Search the entries below for "formula", and copy each line where it appears.

Entries shown:
============================================================

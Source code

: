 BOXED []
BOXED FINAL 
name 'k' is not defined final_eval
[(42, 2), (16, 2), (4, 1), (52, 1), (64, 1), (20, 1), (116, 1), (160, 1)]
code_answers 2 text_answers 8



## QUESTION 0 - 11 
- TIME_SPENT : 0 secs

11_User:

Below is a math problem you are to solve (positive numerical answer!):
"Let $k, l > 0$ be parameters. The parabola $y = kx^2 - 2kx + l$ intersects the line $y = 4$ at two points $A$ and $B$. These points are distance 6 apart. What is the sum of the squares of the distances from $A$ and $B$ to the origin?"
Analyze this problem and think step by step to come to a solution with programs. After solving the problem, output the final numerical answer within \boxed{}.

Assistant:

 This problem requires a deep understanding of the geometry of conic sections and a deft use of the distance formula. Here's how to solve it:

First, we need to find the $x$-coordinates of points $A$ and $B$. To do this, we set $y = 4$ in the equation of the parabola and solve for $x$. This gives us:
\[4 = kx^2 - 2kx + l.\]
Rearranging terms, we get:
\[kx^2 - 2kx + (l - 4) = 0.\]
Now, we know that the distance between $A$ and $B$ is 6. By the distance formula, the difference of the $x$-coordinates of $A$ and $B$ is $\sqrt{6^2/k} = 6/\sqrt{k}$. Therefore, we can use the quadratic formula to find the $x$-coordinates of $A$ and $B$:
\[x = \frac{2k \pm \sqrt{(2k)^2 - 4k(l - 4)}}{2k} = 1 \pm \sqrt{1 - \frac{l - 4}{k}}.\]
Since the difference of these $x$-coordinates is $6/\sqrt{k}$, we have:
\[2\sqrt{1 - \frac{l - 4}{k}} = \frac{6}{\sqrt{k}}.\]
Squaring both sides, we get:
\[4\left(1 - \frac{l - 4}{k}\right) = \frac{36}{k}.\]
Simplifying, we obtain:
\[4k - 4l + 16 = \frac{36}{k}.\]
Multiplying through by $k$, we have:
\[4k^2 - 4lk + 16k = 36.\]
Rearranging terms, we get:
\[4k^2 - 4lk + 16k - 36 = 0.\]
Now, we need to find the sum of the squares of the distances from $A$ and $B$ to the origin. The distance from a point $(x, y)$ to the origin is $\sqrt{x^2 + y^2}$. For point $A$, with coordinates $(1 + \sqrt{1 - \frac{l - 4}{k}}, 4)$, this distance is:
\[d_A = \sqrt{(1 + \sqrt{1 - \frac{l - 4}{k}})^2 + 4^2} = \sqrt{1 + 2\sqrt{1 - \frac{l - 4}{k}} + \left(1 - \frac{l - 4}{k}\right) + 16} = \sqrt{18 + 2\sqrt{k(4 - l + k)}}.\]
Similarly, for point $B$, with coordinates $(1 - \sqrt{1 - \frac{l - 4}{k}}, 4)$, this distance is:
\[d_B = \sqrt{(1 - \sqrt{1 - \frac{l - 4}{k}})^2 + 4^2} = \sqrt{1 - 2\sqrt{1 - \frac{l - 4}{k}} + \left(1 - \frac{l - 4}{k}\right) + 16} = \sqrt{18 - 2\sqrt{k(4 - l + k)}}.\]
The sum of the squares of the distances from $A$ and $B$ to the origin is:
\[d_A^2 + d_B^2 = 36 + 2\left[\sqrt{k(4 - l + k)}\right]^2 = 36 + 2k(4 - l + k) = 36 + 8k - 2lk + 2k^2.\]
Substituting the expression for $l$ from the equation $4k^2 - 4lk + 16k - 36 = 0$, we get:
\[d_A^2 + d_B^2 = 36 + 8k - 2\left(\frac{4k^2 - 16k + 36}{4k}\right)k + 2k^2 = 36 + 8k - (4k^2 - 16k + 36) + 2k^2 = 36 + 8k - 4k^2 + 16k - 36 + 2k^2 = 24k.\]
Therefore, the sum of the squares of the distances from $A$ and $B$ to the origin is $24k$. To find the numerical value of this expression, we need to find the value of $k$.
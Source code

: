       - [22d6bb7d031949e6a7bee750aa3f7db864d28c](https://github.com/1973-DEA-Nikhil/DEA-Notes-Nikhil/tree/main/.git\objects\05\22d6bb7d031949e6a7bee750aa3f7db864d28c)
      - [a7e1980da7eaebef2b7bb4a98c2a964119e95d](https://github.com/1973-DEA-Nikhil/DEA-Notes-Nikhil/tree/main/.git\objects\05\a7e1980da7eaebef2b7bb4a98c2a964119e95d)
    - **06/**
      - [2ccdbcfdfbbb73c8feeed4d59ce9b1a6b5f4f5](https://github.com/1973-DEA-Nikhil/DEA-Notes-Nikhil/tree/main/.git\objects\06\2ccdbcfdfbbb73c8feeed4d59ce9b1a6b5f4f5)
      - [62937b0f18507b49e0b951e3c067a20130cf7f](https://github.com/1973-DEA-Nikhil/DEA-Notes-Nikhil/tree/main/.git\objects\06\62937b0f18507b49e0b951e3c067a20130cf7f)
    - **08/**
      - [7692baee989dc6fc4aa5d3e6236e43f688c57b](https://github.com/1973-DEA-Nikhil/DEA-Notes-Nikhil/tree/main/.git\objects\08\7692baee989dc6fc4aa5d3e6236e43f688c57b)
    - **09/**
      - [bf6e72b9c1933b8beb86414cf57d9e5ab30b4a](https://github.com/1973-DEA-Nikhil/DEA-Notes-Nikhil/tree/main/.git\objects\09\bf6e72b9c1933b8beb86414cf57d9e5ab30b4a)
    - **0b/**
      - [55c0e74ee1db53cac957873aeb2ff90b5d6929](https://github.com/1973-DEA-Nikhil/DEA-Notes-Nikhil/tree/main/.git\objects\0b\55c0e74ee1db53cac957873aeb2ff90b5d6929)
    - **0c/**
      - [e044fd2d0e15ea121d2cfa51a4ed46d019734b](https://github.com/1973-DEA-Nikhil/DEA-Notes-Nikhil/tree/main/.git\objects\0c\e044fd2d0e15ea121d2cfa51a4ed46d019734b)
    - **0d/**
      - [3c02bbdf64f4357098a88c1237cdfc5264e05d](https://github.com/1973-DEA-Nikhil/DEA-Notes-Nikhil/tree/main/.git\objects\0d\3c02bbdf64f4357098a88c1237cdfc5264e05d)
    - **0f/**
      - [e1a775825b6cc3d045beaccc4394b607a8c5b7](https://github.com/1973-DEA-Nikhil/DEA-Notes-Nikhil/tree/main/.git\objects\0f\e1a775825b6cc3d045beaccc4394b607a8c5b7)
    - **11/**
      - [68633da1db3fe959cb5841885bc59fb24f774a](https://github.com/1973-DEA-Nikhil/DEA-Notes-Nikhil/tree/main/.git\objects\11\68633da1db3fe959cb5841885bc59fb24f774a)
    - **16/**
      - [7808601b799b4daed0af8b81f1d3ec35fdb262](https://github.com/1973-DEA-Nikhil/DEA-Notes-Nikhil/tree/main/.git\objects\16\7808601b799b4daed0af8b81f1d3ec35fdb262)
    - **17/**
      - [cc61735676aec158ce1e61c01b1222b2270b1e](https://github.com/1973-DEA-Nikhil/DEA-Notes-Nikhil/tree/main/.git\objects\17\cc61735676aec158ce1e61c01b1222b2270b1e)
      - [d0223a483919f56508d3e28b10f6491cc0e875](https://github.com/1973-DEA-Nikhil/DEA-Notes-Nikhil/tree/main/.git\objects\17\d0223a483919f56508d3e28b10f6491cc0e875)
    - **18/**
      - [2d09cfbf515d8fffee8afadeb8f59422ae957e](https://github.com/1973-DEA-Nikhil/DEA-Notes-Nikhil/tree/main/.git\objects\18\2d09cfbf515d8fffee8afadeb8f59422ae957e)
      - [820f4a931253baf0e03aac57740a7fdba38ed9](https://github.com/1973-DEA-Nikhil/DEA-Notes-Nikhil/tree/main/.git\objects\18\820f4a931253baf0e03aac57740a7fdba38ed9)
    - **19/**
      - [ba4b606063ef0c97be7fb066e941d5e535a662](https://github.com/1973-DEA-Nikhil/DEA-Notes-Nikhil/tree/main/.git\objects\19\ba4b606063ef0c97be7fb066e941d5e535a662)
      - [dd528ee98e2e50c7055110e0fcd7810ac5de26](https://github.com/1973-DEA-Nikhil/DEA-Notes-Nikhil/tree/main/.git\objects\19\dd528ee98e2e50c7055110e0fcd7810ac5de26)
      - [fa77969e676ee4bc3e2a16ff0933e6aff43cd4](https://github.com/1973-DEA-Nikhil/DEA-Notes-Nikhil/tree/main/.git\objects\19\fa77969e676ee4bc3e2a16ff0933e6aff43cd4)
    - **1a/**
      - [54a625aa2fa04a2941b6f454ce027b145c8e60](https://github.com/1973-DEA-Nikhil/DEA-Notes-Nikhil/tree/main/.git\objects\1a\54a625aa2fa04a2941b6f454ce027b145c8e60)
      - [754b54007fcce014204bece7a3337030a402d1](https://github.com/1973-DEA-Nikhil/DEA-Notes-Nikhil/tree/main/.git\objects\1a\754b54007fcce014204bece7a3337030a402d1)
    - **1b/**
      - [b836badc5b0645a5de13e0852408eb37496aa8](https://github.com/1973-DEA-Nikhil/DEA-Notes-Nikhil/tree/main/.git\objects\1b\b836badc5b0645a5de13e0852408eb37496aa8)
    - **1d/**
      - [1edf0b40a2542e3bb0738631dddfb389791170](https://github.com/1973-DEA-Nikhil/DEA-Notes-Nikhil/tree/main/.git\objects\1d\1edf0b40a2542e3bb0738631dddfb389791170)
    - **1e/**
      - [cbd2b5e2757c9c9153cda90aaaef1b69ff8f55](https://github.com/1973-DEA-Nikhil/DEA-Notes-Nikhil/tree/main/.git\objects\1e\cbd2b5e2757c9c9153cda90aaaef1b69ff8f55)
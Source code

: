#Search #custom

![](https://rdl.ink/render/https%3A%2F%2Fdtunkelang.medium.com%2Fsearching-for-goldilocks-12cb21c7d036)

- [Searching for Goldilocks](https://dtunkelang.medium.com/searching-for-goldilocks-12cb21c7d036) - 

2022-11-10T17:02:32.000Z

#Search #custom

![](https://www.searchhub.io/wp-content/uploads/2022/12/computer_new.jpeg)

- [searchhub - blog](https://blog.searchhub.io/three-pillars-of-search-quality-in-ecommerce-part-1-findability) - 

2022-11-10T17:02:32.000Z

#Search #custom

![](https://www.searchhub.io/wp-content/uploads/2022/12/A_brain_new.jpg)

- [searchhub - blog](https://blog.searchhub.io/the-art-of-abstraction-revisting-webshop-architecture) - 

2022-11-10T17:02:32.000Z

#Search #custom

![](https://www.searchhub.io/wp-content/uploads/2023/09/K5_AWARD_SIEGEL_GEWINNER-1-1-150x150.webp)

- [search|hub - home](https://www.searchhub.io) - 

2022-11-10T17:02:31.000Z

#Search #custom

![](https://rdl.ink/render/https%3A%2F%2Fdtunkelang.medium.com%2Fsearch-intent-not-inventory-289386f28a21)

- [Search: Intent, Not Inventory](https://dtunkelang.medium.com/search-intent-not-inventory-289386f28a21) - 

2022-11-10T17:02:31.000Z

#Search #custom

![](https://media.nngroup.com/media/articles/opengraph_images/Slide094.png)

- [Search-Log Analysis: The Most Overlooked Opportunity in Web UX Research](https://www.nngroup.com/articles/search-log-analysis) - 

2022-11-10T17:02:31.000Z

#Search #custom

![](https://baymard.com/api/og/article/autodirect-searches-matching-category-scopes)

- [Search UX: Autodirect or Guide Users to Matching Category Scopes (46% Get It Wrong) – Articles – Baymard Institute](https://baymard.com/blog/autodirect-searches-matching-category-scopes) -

============================================================

Your response:
 This problem requires a deep understanding of the geometry of conic sections and a deft use of the distance formula. Here's how to solve it:
Now, we know that the distance between $A$ and $B$ is 6. By the distance formula, the difference of the $x$-coordinates of $A$ and $B$ is $\sqrt{6^2/k} = 6/\sqrt{k}$. Therefore, we can use the quadratic formula to find the $x$-coordinates of $A$ and $B$:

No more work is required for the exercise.